6. endothermic and exothermic reactions

energy

capacity to do work or cause change

law of conservation of energy

energy cannot be created or destroyed, only transformed from one form to another

• total amount of enegy in a system is constant

energy in systems

if energy in a system rises/falls → energy in system’s surroundings will fall/rise

enthalpy

total present energy in the substance

• chemical potential energy (stored in bonds)

• kinetic energy (particle motion)

chemical potential energy in H

not heat → does not increase temperature

kinetic energy in H

• heat exists in the environment (responsible for temperature)

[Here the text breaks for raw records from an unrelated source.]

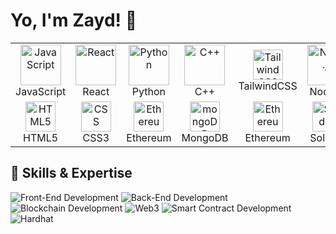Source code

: # Yo, I'm Zayd! 🦾  





<table>
  <tr>
    <td align="center" width="96">
      <img src="https://techstack-generator.vercel.app/js-icon.svg" alt="JavaScript" width="65" height="65" />
      <br>JavaScript
    </td>
    <td align="center" width="96">
      <img src="https://techstack-generator.vercel.app/react-icon.svg" alt="React" width="65" height="65" />
      <br>React
    </td>
    <td align="center" width="96">
      <img src="https://techstack-generator.vercel.app/python-icon.svg" alt="Python" width="65" height="65" />
      <br>Python
    </td>
    <td align="center" width="96">
      <img src="https://techstack-generator.vercel.app/cpp-icon.svg" alt="C++" width="65" height="65" />
      <br>C++
    </td>
    <td align="center" width="96">
      <img src="https://user-images.githubusercontent.com/25181517/202896760-337261ed-ee92-4979-84c4-d4b829c7355d.png" width="48" height="48" alt="TailwindCSS" />
      <br>TailwindCSS
    </td>
    <td align="center" width="96">
<img src="https://user-images.githubusercontent.com/25181517/183568594-85e280a7-0d7e-4d1a-9028-c8c2209e073c.png" alt="Node.js" width="65" height="65" />
      <br>Node.js
    </td>
        <td align="center" width="96">
      <img src="[[https://seeklogo.com/images/H/hardhat-logo-888739EBB4-seeklogo.com.png](https://hardhat.org/_next/static/media/hardhat-logo.5c5f687b.svg)](https://raw.githubusercontent.com/NomicFoundation/hardhat/main/docs/src/assets/logo.svg)" width="48" height="48" alt="Hardhat" />
      <br>Hardhat
    </td>
    <td align="center" width="96">
      <img src="https://user-images.githubusercontent.com/25181517/189716855-2c69ca7a-5149-4647-936d-780610911353.png" width="48" height="48" alt="Firebase" />
      <br>Firebase
    </td>
  </tr>
  <tr>
    <td align="center" width="96"> 
      <img src="https://user-images.githubusercontent.com/25181517/192158954-f88b5814-d510-4564-b285-dff7d6400dad.png" width="48" height="48" alt="HTML5" />
      <br>HTML5
    </td>
    <td align="center" width="96">
      <img src="https://user-images.githubusercontent.com/25181517/183898674-75a4a1b1-f960-4ea9-abcb-637170a00a75.png" width="48" height="48" alt="CSS" />
      <br>CSS3
    </td>
     <td align="center" width="96">
      <img src="https://user-images.githubusercontent.com/25181517/117208740-bfb78400-adf5-11eb-97bb-09072b6bedfc.png" width="48" height="48" alt="Ethereum" />
      <br>Ethereum
    </td>
    <td align="center" width="96">
      <img src="https://user-images.githubusercontent.com/25181517/182884177-d48a8579-2cd0-447a-b9a6-ffc7cb02560e.png" width="48" height="48" alt="mongoDB" />
      <br>MongoDB
    </td>
    <td align="center" width="96">
      <img src="https://user-images.githubusercontent.com/25181517/117208736-bdedc080-adf5-11eb-912f-61c7d43705f6.png" width="48" height="48" alt="Ethereum" />
      <br>Ethereum
    </td>
    <td align="center" width="96">
      <img src="https://upload.wikimedia.org/wikipedia/commons/9/98/Solidity_logo.svg" width="48" height="48" alt="Solidity" />
      <br>Solidity
    </td>
        <td align="center" width="96">
      <img src="https://user-images.githubusercontent.com/25181517/187070862-03888f18-2e63-4332-95fb-3ba4f2708e59.png" width="48" height="48" alt="Web3.js" />
      <br>Web3.js
    </td>
    <td align="center" width="96">
      <img src="https://docs.ethers.org/v5/static/logo.svg" width="48" height="48" alt="ethers.js" />
      <br>ethers.js
      
 </td>
  </tr>
</table>

## 🔧 Skills & Expertise

![Front-End Development](https://img.shields.io/badge/-Front--End%20Development-blue?style=for-the-badge&logo=html5)
![Back-End Development](https://img.shields.io/badge/-Back--End%20Development-green?style=for-the-badge&logo=node.js)
![Blockchain Development](https://img.shields.io/badge/-Blockchain%20Development-gray?style=for-the-badge&logo=ethereum)
![Web3](https://img.shields.io/badge/-Web3-orange?style=for-the-badge&logo=ethereum)
![Smart Contract Development](https://img.shields.io/badge/-Smart%20Contract%20Development-black?style=for-the-badge&logo=ethereum)
![Hardhat](https://img.shields.io/badge/-Hardhat-yellow?style=for-the-badge&logo=ethereum)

• energy from vibration of particles

chemical reactions

chemical bonds in reactants are broken and new bonds are formed to make the products

• as energy gained/lost → change in how much potential energy is stored in bonds

• as energy must be conserved → change in potential energy must be balanced by an opposite change in kinetic energy (heat)

bond making

potential energy lost in reaction → converted to kinetic energy (heat) → heat released into surroundings → increase in temperature

bond breaking

kinetic energy (heat) absorbed from surroundings → potential energy increase in reaction → decrease in temperature

enthalpy change

chemical reactions that occur at constant pressure (eg: open beaker/test tube) → heat gain/loss of system = ΔH

other name of ΔH

heat of reaction

exothermic reactions

reactions that release heat into surroundings

how exothermic reactions occur

1. chemical potential energy in bonds converts to kinetic energy

2. surplus kinetic energy (heat) is released into surroundings → increasing temperature

3. heat is lost to surroundings → H decreases → ΔH is negative

endothermic reactions

reactions that absorb heat from surroundings

how endothermic reactions occur

1. E_k converts to E_p

2. To replace lost E_k → heat is absorbed from surroundings → decreasing temperature

3. heat is gained from surroundings → H increases → ΔH is positive

bond breaking

• absorption of energy

• raises H

• endothermic

bond breaking in reactions

reactant bonds stronger/more numerous → more energy absorbed to break them than released

reaction that invests more energy into bond breaking than bond forming is endothermic

bond making in reactions

product bonds stronger/more numerous → more energy released to form them than absorbed

reaction that invests more energy into bond forming than bond breaking is exothermic

activation energy

minimum energy required to break bonds in reactants for reaction to occur

energy profile diagrams

include

• ΔH of reaction

• activation energy

x-axis: reaction progress

y: axis: E_p

energy profile diagrams - endothermic

energy in bond breaking in reactants > energy released in bond making in products

energy is absorbed

energy profile diagrams - endothermic

energy in bond breaking in reactants < energy released in bond making in products

energy is released

thermochemical equations

• show ΔH

• show energy (heat) absorbed/released